Transcribe exactly, and only, the lines that run from the one containing "auf transparenten Algorithmen." through the end of the records.

Exercise material Block Start

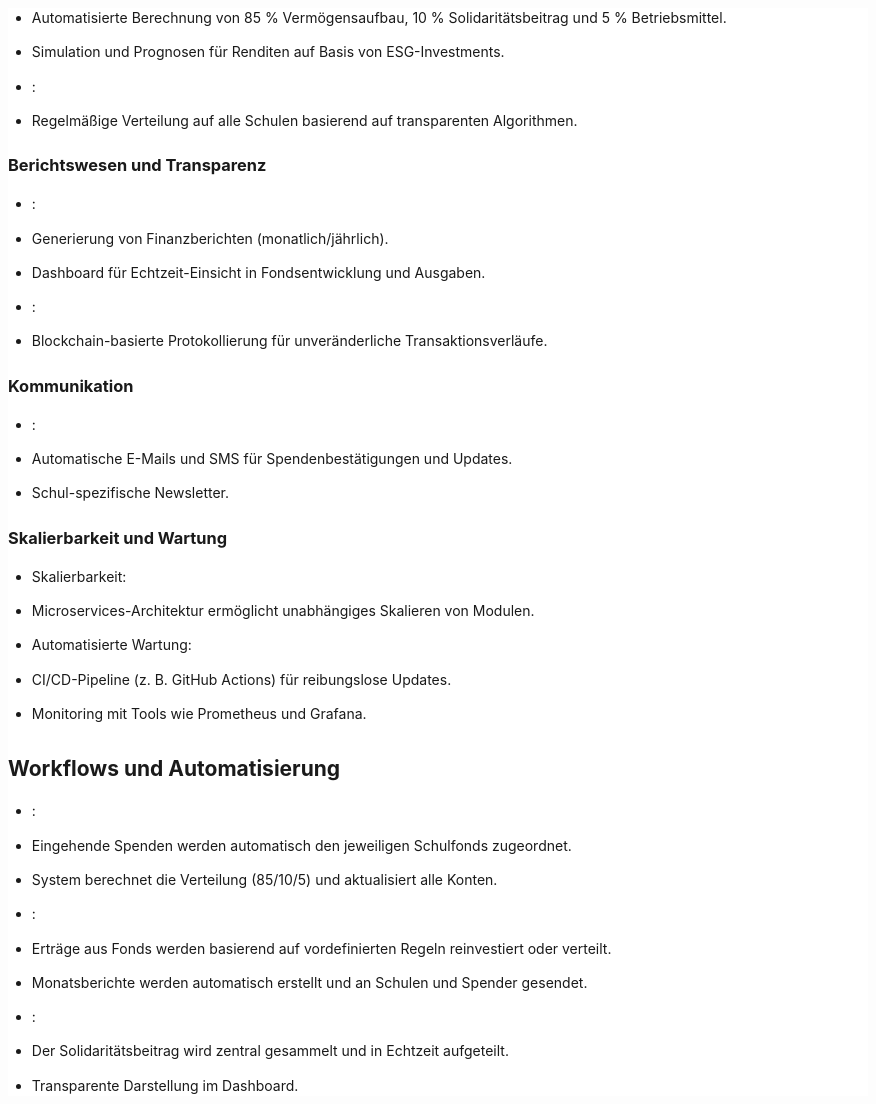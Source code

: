 * Automatisierte Berechnung von 85 % Vermögensaufbau, 10 % Solidaritätsbeitrag und 5 % Betriebsmittel.

* Simulation und Prognosen für Renditen auf Basis von ESG-Investments.

* :

* Regelmäßige Verteilung auf alle Schulen basierend auf transparenten Algorithmen.

### Berichtswesen und Transparenz

* :

* Generierung von Finanzberichten (monatlich/jährlich).

* Dashboard für Echtzeit-Einsicht in Fondsentwicklung und Ausgaben.

* :

* Blockchain-basierte Protokollierung für unveränderliche Transaktionsverläufe.

### Kommunikation

* :

* Automatische E-Mails und SMS für Spendenbestätigungen und Updates.

* Schul-spezifische Newsletter.

### Skalierbarkeit und Wartung

* Skalierbarkeit:

* Microservices-Architektur ermöglicht unabhängiges Skalieren von Modulen.

* Automatisierte Wartung:

* CI/CD-Pipeline (z. B. GitHub Actions) für reibungslose Updates.

* Monitoring mit Tools wie Prometheus und Grafana.

## Workflows und Automatisierung

* :

* Eingehende Spenden werden automatisch den jeweiligen Schulfonds zugeordnet.

* System berechnet die Verteilung (85/10/5) und aktualisiert alle Konten.

* :

* Erträge aus Fonds werden basierend auf vordefinierten Regeln reinvestiert oder verteilt.

* Monatsberichte werden automatisch erstellt und an Schulen und Spender gesendet.

* :

* Der Solidaritätsbeitrag wird zentral gesammelt und in Echtzeit aufgeteilt.

* Transparente Darstellung im Dashboard.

Exercise material Block End

• _Answer box_:
* Regelmäßige Verteilung auf alle Schulen basierend auf transparenten Algorithmen.

### Berichtswesen und Transparenz

* :

* Generierung von Finanzberichten (monatlich/jährlich).

* Dashboard für Echtzeit-Einsicht in Fondsentwicklung und Ausgaben.

* :

* Blockchain-basierte Protokollierung für unveränderliche Transaktionsverläufe.

### Kommunikation

* :

* Automatische E-Mails und SMS für Spendenbestätigungen und Updates.

* Schul-spezifische Newsletter.

### Skalierbarkeit und Wartung

* Skalierbarkeit:

* Microservices-Architektur ermöglicht unabhängiges Skalieren von Modulen.

* Automatisierte Wartung:

* CI/CD-Pipeline (z. B. GitHub Actions) für reibungslose Updates.

* Monitoring mit Tools wie Prometheus und Grafana.

## Workflows und Automatisierung

* :

* Eingehende Spenden werden automatisch den jeweiligen Schulfonds zugeordnet.

* System berechnet die Verteilung (85/10/5) und aktualisiert alle Konten.

* :

* Erträge aus Fonds werden basierend auf vordefinierten Regeln reinvestiert oder verteilt.

* Monatsberichte werden automatisch erstellt und an Schulen und Spender gesendet.

* :

* Der Solidaritätsbeitrag wird zentral gesammelt und in Echtzeit aufgeteilt.

* Transparente Darstellung im Dashboard.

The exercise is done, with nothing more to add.